> [What to work on] Below are records to write out again, exactly as they read.

::: Data for this task :::

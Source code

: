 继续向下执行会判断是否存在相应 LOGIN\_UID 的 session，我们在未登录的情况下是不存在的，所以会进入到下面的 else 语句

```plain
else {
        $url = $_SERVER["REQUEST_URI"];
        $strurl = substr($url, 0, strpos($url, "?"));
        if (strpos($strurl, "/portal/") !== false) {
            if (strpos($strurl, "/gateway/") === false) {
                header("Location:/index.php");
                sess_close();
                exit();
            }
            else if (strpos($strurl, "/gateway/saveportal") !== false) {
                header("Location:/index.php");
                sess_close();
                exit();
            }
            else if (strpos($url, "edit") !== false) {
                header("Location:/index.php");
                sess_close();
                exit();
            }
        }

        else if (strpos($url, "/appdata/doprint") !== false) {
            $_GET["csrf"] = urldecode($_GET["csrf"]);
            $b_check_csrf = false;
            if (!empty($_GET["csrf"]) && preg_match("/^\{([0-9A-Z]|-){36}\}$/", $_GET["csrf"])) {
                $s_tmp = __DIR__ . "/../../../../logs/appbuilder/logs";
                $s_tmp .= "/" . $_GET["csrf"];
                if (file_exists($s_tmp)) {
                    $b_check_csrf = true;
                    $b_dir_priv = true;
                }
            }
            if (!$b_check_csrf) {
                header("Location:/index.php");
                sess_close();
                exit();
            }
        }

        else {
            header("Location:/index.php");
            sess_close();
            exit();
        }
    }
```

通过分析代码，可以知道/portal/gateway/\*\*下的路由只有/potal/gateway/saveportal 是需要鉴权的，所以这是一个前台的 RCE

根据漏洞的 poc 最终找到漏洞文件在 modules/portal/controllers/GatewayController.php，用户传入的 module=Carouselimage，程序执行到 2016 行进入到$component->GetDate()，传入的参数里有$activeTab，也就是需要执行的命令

:::

> [Result of the exercise]
Source code

: 继续向下执行会判断是否存在相应 LOGIN\_UID 的 session，我们在未登录的情况下是不存在的，所以会进入到下面的 else 语句

```plain
else {
        $url = $_SERVER["REQUEST_URI"];
        $strurl = substr($url, 0, strpos($url, "?"));
        if (strpos($strurl, "/portal/") !== false) {
            if (strpos($strurl, "/gateway/") === false) {
                header("Location:/index.php");
                sess_close();
                exit();
            }
            else if (strpos($strurl, "/gateway/saveportal") !== false) {
                header("Location:/index.php");
                sess_close();
                exit();
            }
            else if (strpos($url, "edit") !== false) {
                header("Location:/index.php");
                sess_close();
                exit();
            }
        }

        else if (strpos($url, "/appdata/doprint") !== false) {
            $_GET["csrf"] = urldecode($_GET["csrf"]);
            $b_check_csrf = false;
            if (!empty($_GET["csrf"]) && preg_match("/^\{([0-9A-Z]|-){36}\}$/", $_GET["csrf"])) {
                $s_tmp = __DIR__ . "/../../../../logs/appbuilder/logs";
                $s_tmp .= "/" . $_GET["csrf"];
                if (file_exists($s_tmp)) {
                    $b_check_csrf = true;
                    $b_dir_priv = true;
                }
            }
            if (!$b_check_csrf) {
                header("Location:/index.php");
                sess_close();
                exit();
            }
        }

        else {
            header("Location:/index.php");
            sess_close();
            exit();
        }
    }
```

通过分析代码，可以知道/portal/gateway/\*\*下的路由只有/potal/gateway/saveportal 是需要鉴权的，所以这是一个前台的 RCE

根据漏洞的 poc 最终找到漏洞文件在 modules/portal/controllers/GatewayController.php，用户传入的 module=Carouselimage，程序执行到 2016 行进入到$component->GetDate()，传入的参数里有$activeTab，也就是需要执行的命令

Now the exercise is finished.